Description de l'événement

Description

(English version will follow)

Cet atelier sera donné en francais par Mr. Nikolai Sergueev, analyste en calcul scientifique à Calcul Québec - l'Université de Montréal.

Résumé

CUDA (Compute Unified Device Architecture) est le principal langage de programmation utilisé pour exploiter la puissance de calcul des accélérateurs graphiques (GPU, Graphic Processing Units) dans le domaine du calcul de haute performance. Ce langage est supporté par tous les accélérateurs graphiques NVidia. Dans ce cours, vous apprendrez comment utiliser CUDA avec le langage de programmation C pour écrire des algorithmes simple sur des GPUs.

Inscription

  • Participant académique : 10$

  • Participant non-académique : 350$

Plan de cours

  1. Architecture d'un GPU
  2. Flot d'execution d'un programme CUDA
  3. Principes de base pour utiliser un GPU efficacement
  4. Écrire et compiler un code minimal et les exemples CUDA
  5. Gérer la mémoire du GPU et comprendre les types de mémoire disponibles
  6. Utiliser des fils (thread) et blocs pour écrire des algorithmes parallèles
  7. Vérifier les erreurs
  8. Survol d’autres façons d’utiliser un GPU (OpenACC, Bibliothèques, OpenCL, applications)
  9. Quelques sujets avancés (plusieurs GPU, mémoire unifiée, Nvidia Visual Profiler, streams)

Prérequis

Une bonne connaissance du langage de programmation C/C++ est nécessaire. Les participants doivent apporter leur ordinateur portable personnel pour participer à la session pratique.

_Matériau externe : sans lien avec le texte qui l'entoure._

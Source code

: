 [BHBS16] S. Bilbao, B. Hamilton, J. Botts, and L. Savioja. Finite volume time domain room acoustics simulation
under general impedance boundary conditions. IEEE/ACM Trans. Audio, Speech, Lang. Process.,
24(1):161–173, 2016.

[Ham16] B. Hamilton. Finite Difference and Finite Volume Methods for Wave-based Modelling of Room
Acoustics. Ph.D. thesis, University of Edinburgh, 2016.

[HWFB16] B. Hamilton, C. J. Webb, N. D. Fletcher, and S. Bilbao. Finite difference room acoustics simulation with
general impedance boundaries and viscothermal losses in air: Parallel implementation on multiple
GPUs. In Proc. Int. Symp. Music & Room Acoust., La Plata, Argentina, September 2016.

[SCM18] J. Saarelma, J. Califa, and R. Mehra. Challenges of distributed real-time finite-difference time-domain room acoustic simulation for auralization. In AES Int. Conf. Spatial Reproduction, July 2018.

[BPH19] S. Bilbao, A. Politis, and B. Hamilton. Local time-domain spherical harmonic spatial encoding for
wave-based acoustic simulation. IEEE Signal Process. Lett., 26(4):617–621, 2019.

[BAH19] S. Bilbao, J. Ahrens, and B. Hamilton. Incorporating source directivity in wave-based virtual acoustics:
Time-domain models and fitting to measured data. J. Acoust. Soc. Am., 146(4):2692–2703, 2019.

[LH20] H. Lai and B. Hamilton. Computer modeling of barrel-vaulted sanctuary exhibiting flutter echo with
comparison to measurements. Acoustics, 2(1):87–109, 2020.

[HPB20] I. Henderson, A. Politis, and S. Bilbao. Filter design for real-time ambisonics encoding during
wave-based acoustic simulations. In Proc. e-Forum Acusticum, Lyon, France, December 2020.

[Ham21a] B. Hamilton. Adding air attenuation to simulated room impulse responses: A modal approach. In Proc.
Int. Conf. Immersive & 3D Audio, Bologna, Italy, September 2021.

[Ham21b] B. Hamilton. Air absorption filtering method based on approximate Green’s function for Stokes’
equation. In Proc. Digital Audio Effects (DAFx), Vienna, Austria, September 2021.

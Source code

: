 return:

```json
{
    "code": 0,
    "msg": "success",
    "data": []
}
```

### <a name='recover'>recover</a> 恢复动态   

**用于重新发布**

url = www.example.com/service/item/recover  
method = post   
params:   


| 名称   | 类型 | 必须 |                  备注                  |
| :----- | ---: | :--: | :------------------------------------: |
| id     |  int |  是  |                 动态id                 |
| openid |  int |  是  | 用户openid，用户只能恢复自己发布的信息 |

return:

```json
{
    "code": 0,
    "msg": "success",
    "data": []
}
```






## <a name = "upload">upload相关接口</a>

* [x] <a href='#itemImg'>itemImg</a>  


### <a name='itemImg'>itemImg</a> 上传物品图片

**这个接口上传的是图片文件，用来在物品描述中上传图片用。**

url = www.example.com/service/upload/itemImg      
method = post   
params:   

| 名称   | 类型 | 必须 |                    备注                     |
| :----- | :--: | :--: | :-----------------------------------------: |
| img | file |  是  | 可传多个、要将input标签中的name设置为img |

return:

Comment puis-je contacter l'organisateur si j'ai des questions?

Vous pouvez écrire à formation@calculquebec.ca




This workshop will be given in French by Mr. Nikolai Sergueev, HPC analyst at Calcul Québec - l'Université de Montréal.

Summary

CUDA, which stands for Compute Unified Device Architecture, is the main programming language used to harness the power of GPU (Graphic Processing Units) in high performance computing. It is supported on every NVidia GPU accelerators. In this tutorial, you will learn how to use CUDA with the programming language C, to write simple algorithms on GPUs.

Registration

  • Academic participant : 10$

  • Non-academic participant : $350

Prerequisite
Knowledge of the C/C++ programming language is required. Attendees should bring their personal laptop computer to participate in the hands-on content.

Lesson plan

  1. Architecture of a GPU
  2. Workflow of a CUDA program
  3. Core principles of using GPU efficiently
  4. Writing and compiling a minimal CUDA code and compiling CUDA examples
  5. Managing GPU memory and understanding the various types of GPU memory
  6. Using threads and blocks to write parallel algorithms
  7. Checking errors
  8. Overview of what’s outside CUDA (OpenACC, Libraries, OpenCL, Applications)
  9. Optional advanced topics (multiple GPUs, unified memory, Nvidia Visual Profiler, streams)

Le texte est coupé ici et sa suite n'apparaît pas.